◆ Exercise objective ◆
Please take the lines from the one holding "splits into its" through the one holding "Z(I_1),\ldots,Z(I_n)\rangle=e_R(I_1,\ldots,I_n),\] and in" in the data below and copy them exactly.

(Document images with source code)
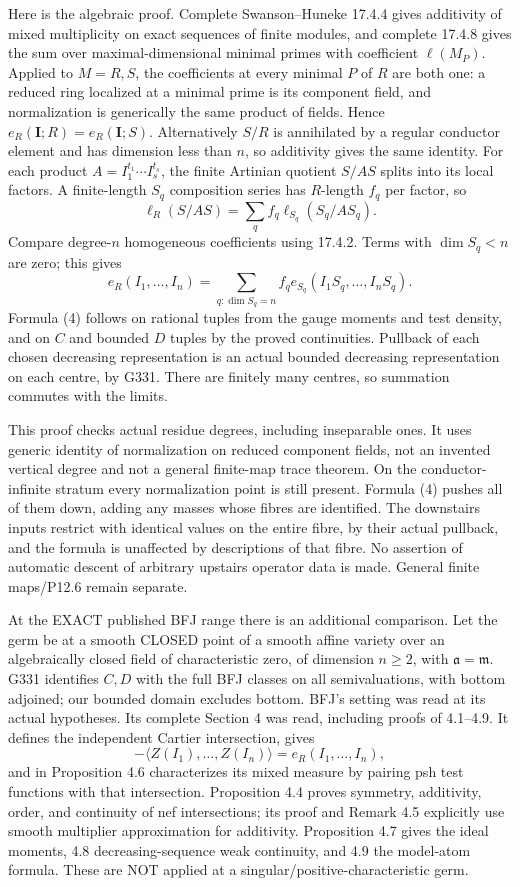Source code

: \documentclass[
  11pt,
]{article}
\begin{document}
Here is the algebraic proof. Complete Swanson--Huneke 17.4.4 gives
additivity of mixed multiplicity on exact sequences of finite modules,
and complete 17.4.8 gives the sum over maximal-dimensional minimal
primes with coefficient \(\ell(M_P)\). Applied to \(M=R,S\), the
coefficients at every minimal \(P\) of \(R\) are both one: a reduced
ring localized at a minimal prime is its component field, and
normalization is generically the same product of fields. Hence
\(e_R(\boldsymbol I;R)=e_R(\boldsymbol I;S)\). Alternatively \(S/R\) is
annihilated by a regular conductor element and has dimension less than
\(n\), so additivity gives the same identity. For each product
\(A=I_1^{t_1}\cdots I_s^{t_s}\), the finite Artinian quotient \(S/AS\)
splits into its local factors. A finite-length \(S_q\) composition
series has \(R\)-length \(f_q\) per factor, so
\[\ell_R(S/AS)=\sum_q f_q\ell_{S_q}(S_q/AS_q).\] Compare degree-\(n\)
homogeneous coefficients using 17.4.2. Terms with \(\dim S_q<n\) are
zero; this gives
\[e_R(I_1,\ldots,I_n)=\sum_{q:\dim S_q=n} f_q e_{S_q}(I_1S_q,\ldots,I_nS_q).\]
Formula (4) follows on rational tuples from the gauge moments and test
density, and on \(C\) and bounded \(D\) tuples by the proved
continuities. Pullback of each chosen decreasing representation is an
actual bounded decreasing representation on each centre, by G331. There
are finitely many centres, so summation commutes with the limits.

This proof checks actual residue degrees, including inseparable ones. It
uses generic identity of normalization on reduced component fields, not
an invented vertical degree and not a general finite-map trace theorem.
On the conductor-infinite stratum every normalization point is still
present. Formula (4) pushes all of them down, adding any masses whose
fibres are identified. The downstairs inputs restrict with identical
values on the entire fibre, by their actual pullback, and the formula is
unaffected by descriptions of that fibre. No assertion of automatic
descent of arbitrary upstairs operator data is made. General finite
maps/P12.6 remain separate.

At the EXACT published BFJ range there is an additional comparison. Let
the germ be at a smooth CLOSED point of a smooth affine variety over an
algebraically closed field of characteristic zero, of dimension
\(n\ge2\), with \(\mathfrak a=\mathfrak m\). G331 identifies \(C,D\)
with the full BFJ classes on all semivaluations, with bottom adjoined;
our bounded domain excludes bottom. BFJ's setting was read at its actual
hypotheses. Its complete Section 4 was read, including proofs of
4.1--4.9. It defines the independent Cartier intersection, gives
\[-\langle Z(I_1),\ldots,Z(I_n)\rangle=e_R(I_1,\ldots,I_n),\] and in
Proposition 4.6 characterizes its mixed measure by pairing psh test
functions with that intersection. Proposition 4.4 proves symmetry,
additivity, order, and continuity of nef intersections; its proof and
Remark 4.5 explicitly use smooth multiplier approximation for
additivity. Proposition 4.7 gives the ideal moments, 4.8
decreasing-sequence weak continuity, and 4.9 the model-atom formula.
These are NOT applied at a singular/positive-characteristic germ.
\end{document}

◆ Exercise answer ◆
splits into its local factors. A finite-length \(S_q\) composition
series has \(R\)-length \(f_q\) per factor, so
\[\ell_R(S/AS)=\sum_q f_q\ell_{S_q}(S_q/AS_q).\] Compare degree-\(n\)
homogeneous coefficients using 17.4.2. Terms with \(\dim S_q<n\) are
zero; this gives
\[e_R(I_1,\ldots,I_n)=\sum_{q:\dim S_q=n} f_q e_{S_q}(I_1S_q,\ldots,I_nS_q).\]
Formula (4) follows on rational tuples from the gauge moments and test
density, and on \(C\) and bounded \(D\) tuples by the proved
continuities. Pullback of each chosen decreasing representation is an
actual bounded decreasing representation on each centre, by G331. There
are finitely many centres, so summation commutes with the limits.

This proof checks actual residue degrees, including inseparable ones. It
uses generic identity of normalization on reduced component fields, not
an invented vertical degree and not a general finite-map trace theorem.
On the conductor-infinite stratum every normalization point is still
present. Formula (4) pushes all of them down, adding any masses whose
fibres are identified. The downstairs inputs restrict with identical
values on the entire fibre, by their actual pullback, and the formula is
unaffected by descriptions of that fibre. No assertion of automatic
descent of arbitrary upstairs operator data is made. General finite
maps/P12.6 remain separate.

At the EXACT published BFJ range there is an additional comparison. Let
the germ be at a smooth CLOSED point of a smooth affine variety over an
algebraically closed field of characteristic zero, of dimension
\(n\ge2\), with \(\mathfrak a=\mathfrak m\). G331 identifies \(C,D\)
with the full BFJ classes on all semivaluations, with bottom adjoined;
our bounded domain excludes bottom. BFJ's setting was read at its actual
hypotheses. Its complete Section 4 was read, including proofs of
4.1--4.9. It defines the independent Cartier intersection, gives
\[-\langle Z(I_1),\ldots,Z(I_n)\rangle=e_R(I_1,\ldots,I_n),\] and in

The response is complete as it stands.